> **Activity**
In the listing below, find the line with "### 💻 Tech Stack" and the line with "#### **Databases**". Repeat those two lines and all lines between them exactly.

> **Exercise data**
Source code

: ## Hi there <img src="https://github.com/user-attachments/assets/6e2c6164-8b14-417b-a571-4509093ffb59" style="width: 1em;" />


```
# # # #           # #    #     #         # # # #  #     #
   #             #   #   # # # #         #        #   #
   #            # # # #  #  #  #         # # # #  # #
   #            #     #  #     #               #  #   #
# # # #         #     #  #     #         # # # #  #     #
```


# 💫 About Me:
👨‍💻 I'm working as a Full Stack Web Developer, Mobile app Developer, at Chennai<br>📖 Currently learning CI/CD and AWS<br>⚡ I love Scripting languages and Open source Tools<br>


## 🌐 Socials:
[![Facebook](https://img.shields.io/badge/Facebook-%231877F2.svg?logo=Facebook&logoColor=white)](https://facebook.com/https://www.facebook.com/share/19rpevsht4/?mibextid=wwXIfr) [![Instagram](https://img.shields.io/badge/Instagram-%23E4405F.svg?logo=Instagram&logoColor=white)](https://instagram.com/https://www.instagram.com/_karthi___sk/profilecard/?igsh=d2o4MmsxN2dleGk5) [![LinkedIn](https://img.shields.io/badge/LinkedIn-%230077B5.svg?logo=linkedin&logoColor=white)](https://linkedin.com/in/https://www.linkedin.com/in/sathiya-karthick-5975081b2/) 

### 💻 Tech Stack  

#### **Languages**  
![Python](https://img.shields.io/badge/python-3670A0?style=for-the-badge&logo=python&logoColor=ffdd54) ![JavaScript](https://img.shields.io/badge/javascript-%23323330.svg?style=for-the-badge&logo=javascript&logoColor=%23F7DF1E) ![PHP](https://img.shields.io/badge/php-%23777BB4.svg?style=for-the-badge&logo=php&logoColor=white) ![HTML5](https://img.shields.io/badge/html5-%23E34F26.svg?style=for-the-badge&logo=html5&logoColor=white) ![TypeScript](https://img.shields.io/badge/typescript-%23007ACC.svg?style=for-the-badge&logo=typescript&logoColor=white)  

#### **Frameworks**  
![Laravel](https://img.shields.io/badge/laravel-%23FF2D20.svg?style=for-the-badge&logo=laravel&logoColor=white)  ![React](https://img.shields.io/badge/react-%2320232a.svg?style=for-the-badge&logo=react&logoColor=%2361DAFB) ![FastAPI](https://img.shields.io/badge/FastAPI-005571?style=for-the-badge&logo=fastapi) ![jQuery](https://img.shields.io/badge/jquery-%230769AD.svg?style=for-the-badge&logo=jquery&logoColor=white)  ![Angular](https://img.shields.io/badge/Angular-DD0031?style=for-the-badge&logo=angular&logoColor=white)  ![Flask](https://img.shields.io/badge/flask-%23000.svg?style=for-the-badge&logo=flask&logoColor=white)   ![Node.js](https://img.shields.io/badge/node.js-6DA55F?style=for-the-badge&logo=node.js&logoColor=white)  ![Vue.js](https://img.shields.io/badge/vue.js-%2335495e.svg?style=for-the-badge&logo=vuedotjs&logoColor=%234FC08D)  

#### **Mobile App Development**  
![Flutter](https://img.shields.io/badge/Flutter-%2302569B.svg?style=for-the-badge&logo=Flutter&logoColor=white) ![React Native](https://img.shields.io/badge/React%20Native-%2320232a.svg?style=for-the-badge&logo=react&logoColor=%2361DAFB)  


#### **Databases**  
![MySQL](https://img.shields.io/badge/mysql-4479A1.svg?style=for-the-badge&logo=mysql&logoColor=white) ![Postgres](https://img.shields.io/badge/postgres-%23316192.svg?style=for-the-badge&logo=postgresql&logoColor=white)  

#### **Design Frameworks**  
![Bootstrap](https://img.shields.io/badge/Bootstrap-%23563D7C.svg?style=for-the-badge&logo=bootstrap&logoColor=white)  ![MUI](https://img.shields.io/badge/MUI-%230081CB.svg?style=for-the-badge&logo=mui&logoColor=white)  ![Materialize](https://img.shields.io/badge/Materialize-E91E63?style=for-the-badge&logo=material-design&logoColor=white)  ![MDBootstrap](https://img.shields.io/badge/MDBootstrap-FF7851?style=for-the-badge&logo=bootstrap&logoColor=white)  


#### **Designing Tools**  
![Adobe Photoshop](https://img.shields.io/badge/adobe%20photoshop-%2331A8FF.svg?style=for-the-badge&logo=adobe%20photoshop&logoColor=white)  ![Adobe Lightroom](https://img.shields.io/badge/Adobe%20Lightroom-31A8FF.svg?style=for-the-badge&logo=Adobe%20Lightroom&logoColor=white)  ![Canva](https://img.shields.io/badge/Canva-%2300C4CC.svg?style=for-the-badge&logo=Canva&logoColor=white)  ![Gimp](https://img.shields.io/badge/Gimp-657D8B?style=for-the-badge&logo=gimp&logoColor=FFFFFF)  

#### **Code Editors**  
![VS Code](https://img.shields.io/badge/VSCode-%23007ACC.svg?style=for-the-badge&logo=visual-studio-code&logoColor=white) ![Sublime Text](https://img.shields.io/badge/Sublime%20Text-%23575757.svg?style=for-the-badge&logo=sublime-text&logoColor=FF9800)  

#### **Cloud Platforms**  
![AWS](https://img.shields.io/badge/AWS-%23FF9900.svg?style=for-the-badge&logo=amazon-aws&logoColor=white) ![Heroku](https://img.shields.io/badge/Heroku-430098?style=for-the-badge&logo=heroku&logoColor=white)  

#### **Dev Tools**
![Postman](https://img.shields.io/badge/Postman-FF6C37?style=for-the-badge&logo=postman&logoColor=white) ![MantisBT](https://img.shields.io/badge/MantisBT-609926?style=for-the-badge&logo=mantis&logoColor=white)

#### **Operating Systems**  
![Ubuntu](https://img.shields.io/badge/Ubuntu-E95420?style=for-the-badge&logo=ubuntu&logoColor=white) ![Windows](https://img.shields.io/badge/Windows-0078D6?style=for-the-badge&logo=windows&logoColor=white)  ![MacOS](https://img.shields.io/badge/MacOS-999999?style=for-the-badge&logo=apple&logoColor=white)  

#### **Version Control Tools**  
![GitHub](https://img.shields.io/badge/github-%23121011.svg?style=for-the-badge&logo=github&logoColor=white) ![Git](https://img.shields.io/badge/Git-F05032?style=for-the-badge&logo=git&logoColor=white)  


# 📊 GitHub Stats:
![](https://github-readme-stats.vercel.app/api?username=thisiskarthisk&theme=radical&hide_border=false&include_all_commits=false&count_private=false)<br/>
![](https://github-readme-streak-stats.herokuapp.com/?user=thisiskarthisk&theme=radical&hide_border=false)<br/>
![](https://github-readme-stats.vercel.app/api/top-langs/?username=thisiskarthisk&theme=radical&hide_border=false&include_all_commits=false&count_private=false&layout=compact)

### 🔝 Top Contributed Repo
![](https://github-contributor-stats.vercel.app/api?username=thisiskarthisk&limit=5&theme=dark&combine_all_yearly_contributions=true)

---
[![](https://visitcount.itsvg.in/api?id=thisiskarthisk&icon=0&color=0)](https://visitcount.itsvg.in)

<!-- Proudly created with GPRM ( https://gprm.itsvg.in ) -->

> **Reply**
### 💻 Tech Stack  

#### **Languages**  
![Python](https://img.shields.io/badge/python-3670A0?style=for-the-badge&logo=python&logoColor=ffdd54) ![JavaScript](https://img.shields.io/badge/javascript-%23323330.svg?style=for-the-badge&logo=javascript&logoColor=%23F7DF1E) ![PHP](https://img.shields.io/badge/php-%23777BB4.svg?style=for-the-badge&logo=php&logoColor=white) ![HTML5](https://img.shields.io/badge/html5-%23E34F26.svg?style=for-the-badge&logo=html5&logoColor=white) ![TypeScript](https://img.shields.io/badge/typescript-%23007ACC.svg?style=for-the-badge&logo=typescript&logoColor=white)  

#### **Frameworks**  
![Laravel](https://img.shields.io/badge/laravel-%23FF2D20.svg?style=for-the-badge&logo=laravel&logoColor=white)  ![React](https://img.shields.io/badge/react-%2320232a.svg?style=for-the-badge&logo=react&logoColor=%2361DAFB) ![FastAPI](https://img.shields.io/badge/FastAPI-005571?style=for-the-badge&logo=fastapi) ![jQuery](https://img.shields.io/badge/jquery-%230769AD.svg?style=for-the-badge&logo=jquery&logoColor=white)  ![Angular](https://img.shields.io/badge/Angular-DD0031?style=for-the-badge&logo=angular&logoColor=white)  ![Flask](https://img.shields.io/badge/flask-%23000.svg?style=for-the-badge&logo=flask&logoColor=white)   ![Node.js](https://img.shields.io/badge/node.js-6DA55F?style=for-the-badge&logo=node.js&logoColor=white)  ![Vue.js](https://img.shields.io/badge/vue.js-%2335495e.svg?style=for-the-badge&logo=vuedotjs&logoColor=%234FC08D)  

#### **Mobile App Development**  
![Flutter](https://img.shields.io/badge/Flutter-%2302569B.svg?style=for-the-badge&logo=Flutter&logoColor=white) ![React Native](https://img.shields.io/badge/React%20Native-%2320232a.svg?style=for-the-badge&logo=react&logoColor=%2361DAFB)  


#### **Databases**  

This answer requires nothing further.